The Saddam show

The New York Times this morning has a picture of Saddam Hussein shouting at the court in his trial (the picture’s not online; the story is here). I wonder how this is playing on television in Iraq.

Here’s a hint. Salam Pax is writing an election diary for The Guardian and in a post the other day he reviewed the Saddam trial:

All the news about elections got upstaged yet again by a huge TV event – the second session of Saddam’s trial. If there is one thing that gets Iraqis glued to their televisions, it’s the sight of Saddam behind bars.

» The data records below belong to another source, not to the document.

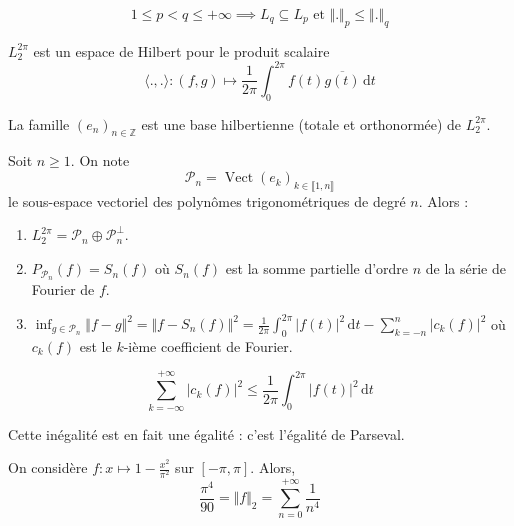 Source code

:   \begin{remark}
    \[ 1 \leq p < q \leq +\infty \implies L_q \subseteq L_p \text{ et } \Vert . \Vert_p \leq \Vert . \Vert_q \]
  \end{remark}

  \begin{proposition}
    $L_2^{2\pi}$ est un espace de Hilbert pour le produit scalaire
    \[ \langle ., . \rangle : (f, g) \mapsto \frac{1}{2 \pi} \int_0^{2\pi} f(t) \overline{g(t)} \, \mathrm{d}t \]
  \end{proposition}


  \begin{theorem}
    La famille $(e_n)_{n \in \mathbb{Z}}$ est une base hilbertienne (totale et orthonormée) de $L_2^{2 \pi}$.
  \end{theorem}


  \begin{corollary}
    Soit $n \geq 1$. On note \[ \mathcal{P}_n = \operatorname{Vect}(e_k)_{k \in \llbracket 1, n \rrbracket} \]
    le sous-espace vectoriel des polynômes trigonométriques de degré $n$. Alors :
    \begin{enumerate}[label=(\roman*)]
      \item $L_2^{2\pi} = \mathcal{P}_n \oplus \mathcal{P}_n^\perp$.
      \item $P_{\mathcal{P}_n}(f) = S_n(f)$
      où $S_n(f)$ est la somme partielle d'ordre $n$ de la série de Fourier de $f$.
      \item $\inf_{g \in \mathcal{P}_n} \Vert f-g \Vert^2 = \Vert f-S_n(f) \Vert^2 = \frac{1}{2\pi} \int_0^{2\pi} \vert f(t) \vert^2 \, \mathrm{d}t - \sum_{k=-n}^{n} \vert c_k(f) \vert^2$
      où $c_k(f)$ est le $k$-ième coefficient de Fourier.
    \end{enumerate}
  \end{corollary}

  \begin{application}
    \[ \sum_{k=-\infty}^{+\infty} \vert c_k(f) \vert^2 \leq \frac{1}{2\pi} \int_0^{2\pi} \vert f(t) \vert^2 \, \mathrm{d}t \]
  \end{application}

  \begin{remark}
    Cette inégalité est en fait une égalité : c'est l'égalité de Parseval.
  \end{remark}

  \begin{example}
    On considère $f : x \mapsto 1 - \frac{x^2}{\pi^2}$ sur $[-\pi, \pi]$. Alors,
    \[ \frac{\pi^4}{90} = \Vert f \Vert_2 = \sum_{n=0}^{+\infty} \frac{1}{n^4} \]
  \end{example}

It still makes me speechless. Well, until he says something, and then everybody starts shouting at their TV sets. It’s strange how, after three years, seeing him on TV still brings up an odd mixture of fear and disgust. He still does the arched brow look when he doesn’t like what he hears and, unlike the rest of the accused sitting with him in that court, he doesn’t look broken.

For many of us, the proceedings at the Iraqi Special Tribunal are just not going fast enough, and the appearance of Ramsey Clark, a former US attorney general, seated along Saddam’s defence team was slightly baffling.

Many Iraqis have already made up their minds about what Saddam’s fate should be, and it seems the current government has made up its mind as well.

The state-owned TV station broadcasting the trial showed a little operetta, sung by kids, during the court’s recess. It is set at the trial, and the singing lawyer demands that the sentence be “a thousand deaths, a thousand deaths, for he is a war criminal”, calling Saddam’s lawyers men without honour.

The judge, after some musical deliberations, sings: “We sentence you to death, to death to death”. Case closed. And the official newspaper used the lower part of the front page on the day of the trial for a montage of pictures including a sign saying “death to Saddam”. There is no question what the people want.

And before you write long dissertations on human rights to me, try to consider, for a moment, how absurd the talk about human rights is to those who had had to suffer under Saddam’s total disregard for those rights – those who had their tongues cut off for talking badly of him, ears cut off for refusing to fight his futile wars, and the thousands who spent years in his prisons. It’s a tough one, but this trial was never going to be easy.